> [About this exercise]: Without the pictures, retype exactly the lines from the top of the entries below through the line that contains "for a node besides".

___ Data for review

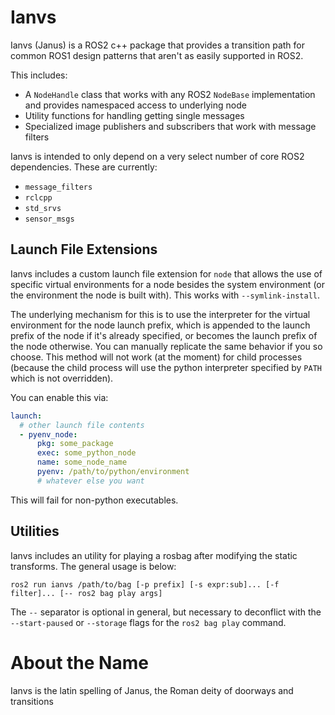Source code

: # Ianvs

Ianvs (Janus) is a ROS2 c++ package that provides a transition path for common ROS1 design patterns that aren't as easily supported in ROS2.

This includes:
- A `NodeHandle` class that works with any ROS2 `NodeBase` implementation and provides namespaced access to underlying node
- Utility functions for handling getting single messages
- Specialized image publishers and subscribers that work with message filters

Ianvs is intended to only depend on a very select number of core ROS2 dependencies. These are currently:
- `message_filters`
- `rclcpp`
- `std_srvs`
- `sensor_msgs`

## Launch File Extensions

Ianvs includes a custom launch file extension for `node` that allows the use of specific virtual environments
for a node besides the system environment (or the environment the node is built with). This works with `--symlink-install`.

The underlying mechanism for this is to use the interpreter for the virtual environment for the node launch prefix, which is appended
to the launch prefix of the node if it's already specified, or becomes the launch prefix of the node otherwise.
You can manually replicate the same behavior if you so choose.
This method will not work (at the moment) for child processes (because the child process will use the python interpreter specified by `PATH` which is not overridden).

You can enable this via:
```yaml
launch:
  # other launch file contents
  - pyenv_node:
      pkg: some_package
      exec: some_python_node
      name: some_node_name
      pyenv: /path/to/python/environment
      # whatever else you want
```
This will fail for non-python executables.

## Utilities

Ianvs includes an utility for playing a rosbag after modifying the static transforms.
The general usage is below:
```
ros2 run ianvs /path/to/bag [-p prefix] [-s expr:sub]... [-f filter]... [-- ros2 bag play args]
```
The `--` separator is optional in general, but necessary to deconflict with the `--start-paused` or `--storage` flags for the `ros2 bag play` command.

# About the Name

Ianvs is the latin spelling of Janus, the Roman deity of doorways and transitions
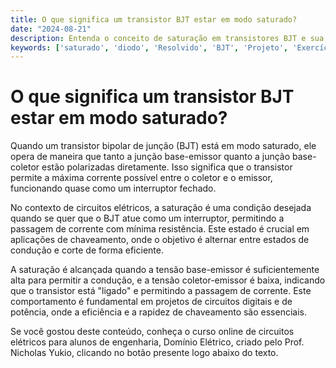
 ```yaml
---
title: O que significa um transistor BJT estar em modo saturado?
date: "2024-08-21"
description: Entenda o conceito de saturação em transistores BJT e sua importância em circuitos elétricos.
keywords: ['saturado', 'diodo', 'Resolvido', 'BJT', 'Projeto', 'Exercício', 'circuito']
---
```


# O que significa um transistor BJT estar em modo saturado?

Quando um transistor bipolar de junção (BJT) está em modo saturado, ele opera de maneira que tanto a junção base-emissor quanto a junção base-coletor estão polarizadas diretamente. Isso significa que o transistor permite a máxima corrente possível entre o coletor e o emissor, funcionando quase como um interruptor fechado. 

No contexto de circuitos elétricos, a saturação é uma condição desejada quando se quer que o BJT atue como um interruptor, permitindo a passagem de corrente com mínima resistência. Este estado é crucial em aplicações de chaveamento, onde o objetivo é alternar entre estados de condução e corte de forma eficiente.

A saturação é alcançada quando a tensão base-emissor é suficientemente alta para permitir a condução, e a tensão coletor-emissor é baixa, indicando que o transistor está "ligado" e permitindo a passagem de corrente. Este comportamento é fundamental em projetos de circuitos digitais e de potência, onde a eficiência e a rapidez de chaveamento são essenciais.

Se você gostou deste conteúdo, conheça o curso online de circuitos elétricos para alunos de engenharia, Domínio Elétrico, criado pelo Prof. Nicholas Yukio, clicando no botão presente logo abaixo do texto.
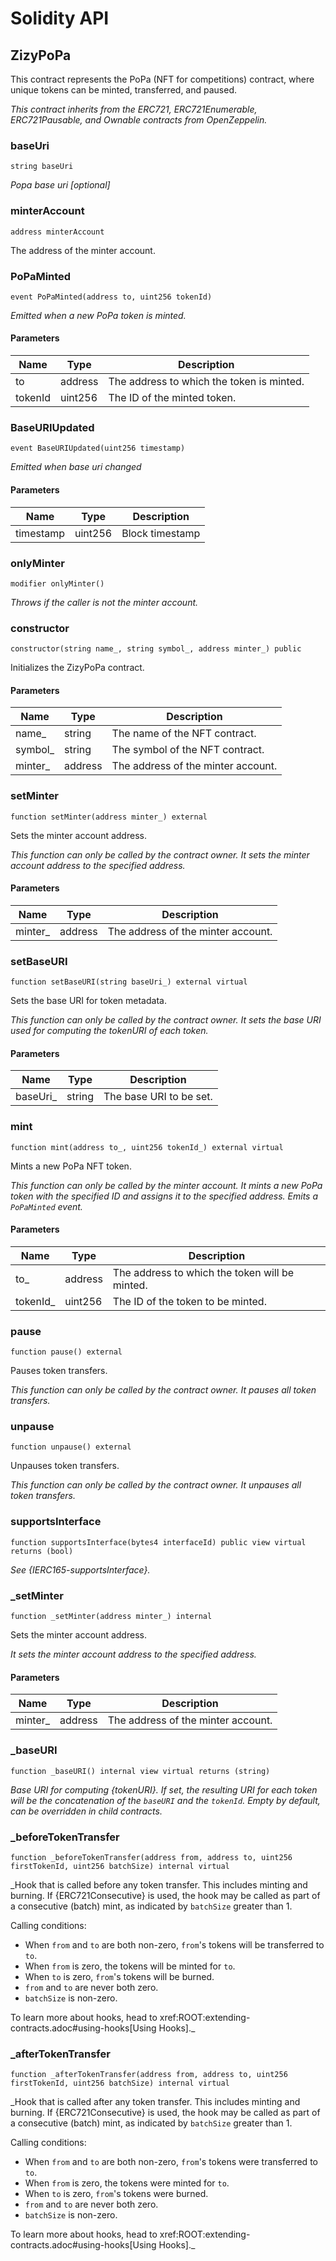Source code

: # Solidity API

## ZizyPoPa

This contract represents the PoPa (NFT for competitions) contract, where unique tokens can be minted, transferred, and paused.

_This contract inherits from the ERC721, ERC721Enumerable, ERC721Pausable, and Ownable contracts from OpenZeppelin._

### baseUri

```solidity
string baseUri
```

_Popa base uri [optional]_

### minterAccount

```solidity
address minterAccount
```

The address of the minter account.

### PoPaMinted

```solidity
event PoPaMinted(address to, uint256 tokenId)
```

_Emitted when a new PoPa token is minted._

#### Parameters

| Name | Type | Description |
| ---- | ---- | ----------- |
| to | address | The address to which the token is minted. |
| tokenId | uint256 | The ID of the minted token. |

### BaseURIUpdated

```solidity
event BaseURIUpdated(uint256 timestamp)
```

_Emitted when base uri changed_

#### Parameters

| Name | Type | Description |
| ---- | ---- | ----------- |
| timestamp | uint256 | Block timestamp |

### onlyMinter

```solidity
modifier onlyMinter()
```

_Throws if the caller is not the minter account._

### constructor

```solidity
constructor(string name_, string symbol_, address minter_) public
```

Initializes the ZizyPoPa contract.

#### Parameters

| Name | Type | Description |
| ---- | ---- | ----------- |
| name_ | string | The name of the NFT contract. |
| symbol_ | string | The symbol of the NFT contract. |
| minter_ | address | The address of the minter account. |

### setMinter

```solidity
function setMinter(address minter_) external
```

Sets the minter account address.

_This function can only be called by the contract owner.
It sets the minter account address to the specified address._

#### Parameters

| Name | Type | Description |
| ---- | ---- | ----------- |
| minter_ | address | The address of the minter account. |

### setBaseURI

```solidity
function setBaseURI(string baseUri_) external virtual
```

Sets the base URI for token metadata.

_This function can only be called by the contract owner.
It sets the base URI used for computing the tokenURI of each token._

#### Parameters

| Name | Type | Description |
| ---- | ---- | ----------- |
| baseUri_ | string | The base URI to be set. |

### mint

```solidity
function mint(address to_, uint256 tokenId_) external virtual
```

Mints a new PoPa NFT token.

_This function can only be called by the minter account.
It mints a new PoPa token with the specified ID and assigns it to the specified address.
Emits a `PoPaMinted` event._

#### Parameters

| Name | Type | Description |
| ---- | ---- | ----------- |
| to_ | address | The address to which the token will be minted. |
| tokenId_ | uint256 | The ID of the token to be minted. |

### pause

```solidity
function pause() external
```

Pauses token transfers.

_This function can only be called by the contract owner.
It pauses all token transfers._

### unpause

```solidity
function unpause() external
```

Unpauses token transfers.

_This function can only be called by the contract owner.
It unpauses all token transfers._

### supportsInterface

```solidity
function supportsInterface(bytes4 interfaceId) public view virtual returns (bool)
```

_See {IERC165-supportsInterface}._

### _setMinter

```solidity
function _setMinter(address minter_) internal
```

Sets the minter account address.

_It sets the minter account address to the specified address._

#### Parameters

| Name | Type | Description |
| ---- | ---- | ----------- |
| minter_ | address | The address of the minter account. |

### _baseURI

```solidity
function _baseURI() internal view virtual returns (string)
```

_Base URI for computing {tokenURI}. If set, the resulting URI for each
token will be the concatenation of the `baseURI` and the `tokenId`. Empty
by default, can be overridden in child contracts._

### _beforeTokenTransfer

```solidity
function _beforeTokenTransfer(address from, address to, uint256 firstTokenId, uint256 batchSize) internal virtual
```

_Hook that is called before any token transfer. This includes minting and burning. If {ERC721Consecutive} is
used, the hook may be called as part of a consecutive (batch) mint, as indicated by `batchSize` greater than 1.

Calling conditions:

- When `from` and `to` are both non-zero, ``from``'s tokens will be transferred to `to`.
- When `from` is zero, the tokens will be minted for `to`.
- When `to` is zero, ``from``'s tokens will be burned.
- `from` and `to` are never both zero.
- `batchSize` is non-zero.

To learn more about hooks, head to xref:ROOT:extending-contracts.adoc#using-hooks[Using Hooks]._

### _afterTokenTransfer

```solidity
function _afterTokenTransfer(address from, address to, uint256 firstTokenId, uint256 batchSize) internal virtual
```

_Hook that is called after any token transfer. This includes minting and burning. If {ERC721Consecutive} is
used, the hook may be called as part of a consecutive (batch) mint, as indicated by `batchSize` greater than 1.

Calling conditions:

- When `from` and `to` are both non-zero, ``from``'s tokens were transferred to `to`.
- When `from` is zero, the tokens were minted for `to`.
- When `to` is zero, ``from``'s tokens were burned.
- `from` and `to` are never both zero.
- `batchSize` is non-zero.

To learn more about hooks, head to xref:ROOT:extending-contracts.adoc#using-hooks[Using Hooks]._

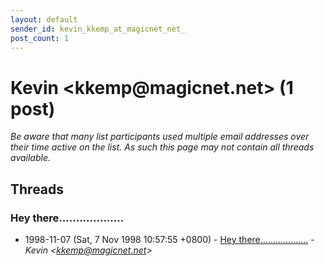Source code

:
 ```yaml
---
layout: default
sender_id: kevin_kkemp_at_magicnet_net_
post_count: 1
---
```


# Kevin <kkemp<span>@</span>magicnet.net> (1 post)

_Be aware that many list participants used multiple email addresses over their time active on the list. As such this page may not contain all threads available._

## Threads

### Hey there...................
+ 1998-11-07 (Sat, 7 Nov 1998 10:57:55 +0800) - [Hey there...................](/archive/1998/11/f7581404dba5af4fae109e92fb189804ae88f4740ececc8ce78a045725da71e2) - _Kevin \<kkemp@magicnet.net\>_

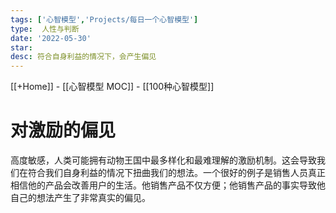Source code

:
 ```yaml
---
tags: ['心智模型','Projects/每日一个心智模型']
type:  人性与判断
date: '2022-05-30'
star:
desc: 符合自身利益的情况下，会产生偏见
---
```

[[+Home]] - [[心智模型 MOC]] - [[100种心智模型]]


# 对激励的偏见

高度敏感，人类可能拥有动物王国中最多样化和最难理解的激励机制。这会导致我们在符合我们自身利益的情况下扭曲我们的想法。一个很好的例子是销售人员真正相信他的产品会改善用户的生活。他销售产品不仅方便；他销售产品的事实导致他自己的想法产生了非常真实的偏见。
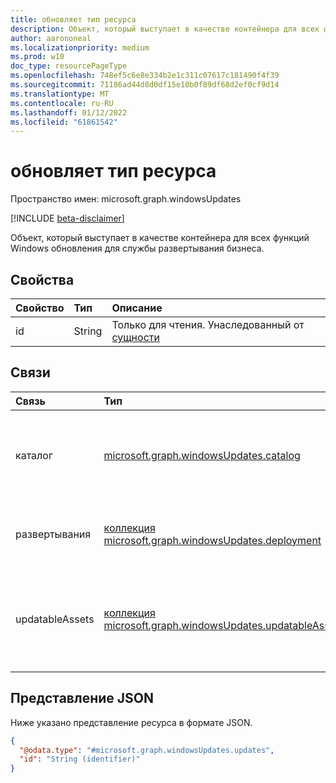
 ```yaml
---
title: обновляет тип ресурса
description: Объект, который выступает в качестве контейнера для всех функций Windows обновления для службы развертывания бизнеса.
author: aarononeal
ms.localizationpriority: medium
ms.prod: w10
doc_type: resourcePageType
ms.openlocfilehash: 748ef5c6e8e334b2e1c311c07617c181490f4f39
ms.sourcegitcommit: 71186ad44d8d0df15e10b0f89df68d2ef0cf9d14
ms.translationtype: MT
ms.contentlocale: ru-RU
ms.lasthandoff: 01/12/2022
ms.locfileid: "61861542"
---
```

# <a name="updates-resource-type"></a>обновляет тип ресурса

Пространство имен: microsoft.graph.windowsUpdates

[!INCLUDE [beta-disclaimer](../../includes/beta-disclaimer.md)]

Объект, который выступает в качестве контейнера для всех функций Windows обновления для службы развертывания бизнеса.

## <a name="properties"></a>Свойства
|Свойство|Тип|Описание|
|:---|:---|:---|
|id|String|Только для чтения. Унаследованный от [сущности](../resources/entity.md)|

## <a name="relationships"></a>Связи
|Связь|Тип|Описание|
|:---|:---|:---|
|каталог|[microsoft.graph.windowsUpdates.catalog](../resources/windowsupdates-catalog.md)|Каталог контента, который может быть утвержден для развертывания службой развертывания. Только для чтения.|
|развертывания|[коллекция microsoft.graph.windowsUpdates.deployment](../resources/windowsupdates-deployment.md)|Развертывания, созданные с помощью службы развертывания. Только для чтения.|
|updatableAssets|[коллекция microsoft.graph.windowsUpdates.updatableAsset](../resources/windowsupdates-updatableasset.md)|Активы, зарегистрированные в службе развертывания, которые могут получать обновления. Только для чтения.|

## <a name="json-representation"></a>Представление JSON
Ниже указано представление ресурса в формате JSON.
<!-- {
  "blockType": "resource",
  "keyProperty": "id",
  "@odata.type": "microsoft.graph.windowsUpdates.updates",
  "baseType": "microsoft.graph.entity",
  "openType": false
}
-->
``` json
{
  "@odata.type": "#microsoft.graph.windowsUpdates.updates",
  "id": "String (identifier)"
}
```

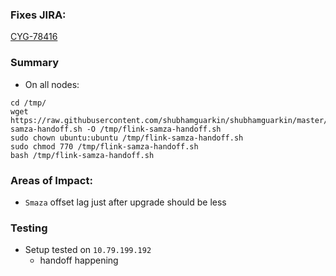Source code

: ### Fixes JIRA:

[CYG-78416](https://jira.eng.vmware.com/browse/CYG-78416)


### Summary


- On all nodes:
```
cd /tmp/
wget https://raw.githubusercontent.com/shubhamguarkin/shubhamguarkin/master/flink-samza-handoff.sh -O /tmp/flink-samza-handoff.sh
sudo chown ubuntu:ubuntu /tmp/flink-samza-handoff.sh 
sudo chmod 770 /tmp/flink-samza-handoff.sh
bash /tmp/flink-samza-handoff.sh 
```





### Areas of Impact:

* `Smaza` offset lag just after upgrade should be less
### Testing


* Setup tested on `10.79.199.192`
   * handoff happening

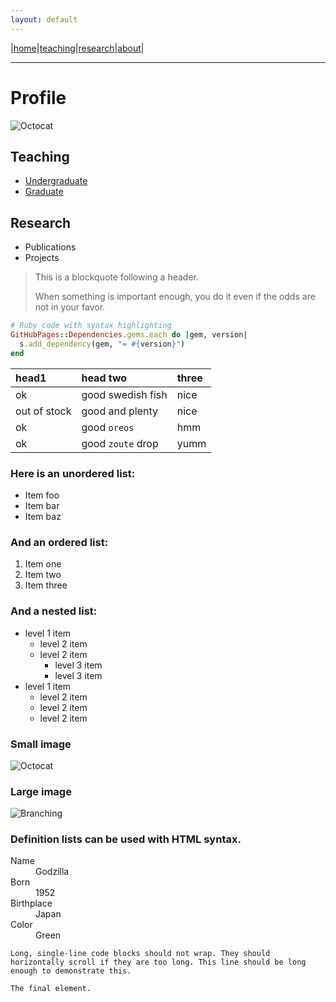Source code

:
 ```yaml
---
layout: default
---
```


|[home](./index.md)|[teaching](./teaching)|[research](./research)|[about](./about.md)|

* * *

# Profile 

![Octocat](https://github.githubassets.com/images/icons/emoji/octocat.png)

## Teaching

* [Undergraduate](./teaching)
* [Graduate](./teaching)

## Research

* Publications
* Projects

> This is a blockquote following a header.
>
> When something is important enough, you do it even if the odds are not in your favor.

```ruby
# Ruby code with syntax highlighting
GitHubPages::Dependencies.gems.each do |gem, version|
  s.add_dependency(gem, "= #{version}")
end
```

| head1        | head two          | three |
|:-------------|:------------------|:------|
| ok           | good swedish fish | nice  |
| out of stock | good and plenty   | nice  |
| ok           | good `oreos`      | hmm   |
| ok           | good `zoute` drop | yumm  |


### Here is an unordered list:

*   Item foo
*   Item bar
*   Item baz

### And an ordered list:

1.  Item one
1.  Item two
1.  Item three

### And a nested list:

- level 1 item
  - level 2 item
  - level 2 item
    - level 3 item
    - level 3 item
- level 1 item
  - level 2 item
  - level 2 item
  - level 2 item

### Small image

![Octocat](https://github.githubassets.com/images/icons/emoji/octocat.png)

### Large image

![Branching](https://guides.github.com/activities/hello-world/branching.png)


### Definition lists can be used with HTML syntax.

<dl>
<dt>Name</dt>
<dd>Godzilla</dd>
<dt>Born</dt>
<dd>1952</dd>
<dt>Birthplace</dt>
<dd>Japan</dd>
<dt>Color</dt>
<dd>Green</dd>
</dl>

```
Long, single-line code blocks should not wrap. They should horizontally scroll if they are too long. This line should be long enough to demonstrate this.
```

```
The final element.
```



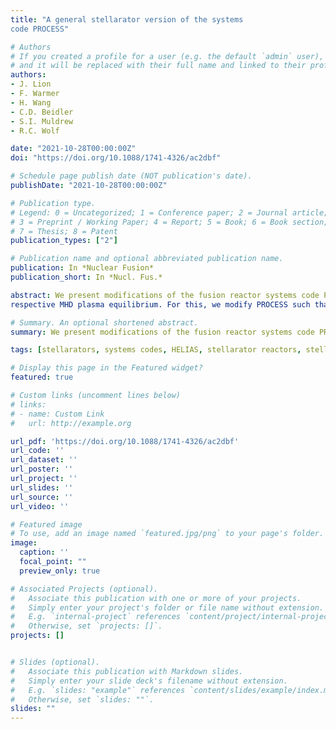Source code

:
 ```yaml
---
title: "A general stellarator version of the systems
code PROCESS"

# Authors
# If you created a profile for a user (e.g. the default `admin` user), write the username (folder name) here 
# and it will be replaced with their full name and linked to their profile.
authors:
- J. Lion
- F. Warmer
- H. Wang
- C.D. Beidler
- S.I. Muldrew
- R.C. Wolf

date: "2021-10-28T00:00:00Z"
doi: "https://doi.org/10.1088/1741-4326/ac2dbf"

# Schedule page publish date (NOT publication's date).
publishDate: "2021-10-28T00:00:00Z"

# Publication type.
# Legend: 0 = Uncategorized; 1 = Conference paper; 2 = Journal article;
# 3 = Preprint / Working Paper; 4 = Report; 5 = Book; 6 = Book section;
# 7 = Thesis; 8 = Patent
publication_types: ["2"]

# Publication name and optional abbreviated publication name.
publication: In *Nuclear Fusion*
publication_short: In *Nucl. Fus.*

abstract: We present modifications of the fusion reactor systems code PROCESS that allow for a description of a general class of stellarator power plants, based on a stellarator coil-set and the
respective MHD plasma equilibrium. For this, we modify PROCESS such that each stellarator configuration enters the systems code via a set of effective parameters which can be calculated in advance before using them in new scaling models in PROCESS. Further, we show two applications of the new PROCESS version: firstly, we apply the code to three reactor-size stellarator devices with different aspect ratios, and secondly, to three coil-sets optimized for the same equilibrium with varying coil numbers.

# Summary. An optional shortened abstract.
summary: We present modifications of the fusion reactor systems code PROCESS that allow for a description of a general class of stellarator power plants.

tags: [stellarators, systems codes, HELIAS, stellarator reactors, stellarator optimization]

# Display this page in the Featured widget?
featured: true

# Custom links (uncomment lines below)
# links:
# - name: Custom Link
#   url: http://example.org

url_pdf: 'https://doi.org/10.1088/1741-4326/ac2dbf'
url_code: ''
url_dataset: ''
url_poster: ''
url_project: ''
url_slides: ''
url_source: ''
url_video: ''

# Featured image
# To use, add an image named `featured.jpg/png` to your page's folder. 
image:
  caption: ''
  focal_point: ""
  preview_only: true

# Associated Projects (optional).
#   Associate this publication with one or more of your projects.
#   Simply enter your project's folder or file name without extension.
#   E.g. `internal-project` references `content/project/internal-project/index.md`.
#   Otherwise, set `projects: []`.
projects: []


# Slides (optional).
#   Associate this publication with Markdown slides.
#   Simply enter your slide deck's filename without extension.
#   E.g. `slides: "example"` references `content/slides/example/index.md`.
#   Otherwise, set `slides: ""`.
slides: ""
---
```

______

> [Task answer]:
Source code

: # Ianvs

Ianvs (Janus) is a ROS2 c++ package that provides a transition path for common ROS1 design patterns that aren't as easily supported in ROS2.

This includes:
- A `NodeHandle` class that works with any ROS2 `NodeBase` implementation and provides namespaced access to underlying node
- Utility functions for handling getting single messages
- Specialized image publishers and subscribers that work with message filters

Ianvs is intended to only depend on a very select number of core ROS2 dependencies. These are currently:
- `message_filters`
- `rclcpp`
- `std_srvs`
- `sensor_msgs`

## Launch File Extensions

Ianvs includes a custom launch file extension for `node` that allows the use of specific virtual environments
for a node besides the system environment (or the environment the node is built with). This works with `--symlink-install`.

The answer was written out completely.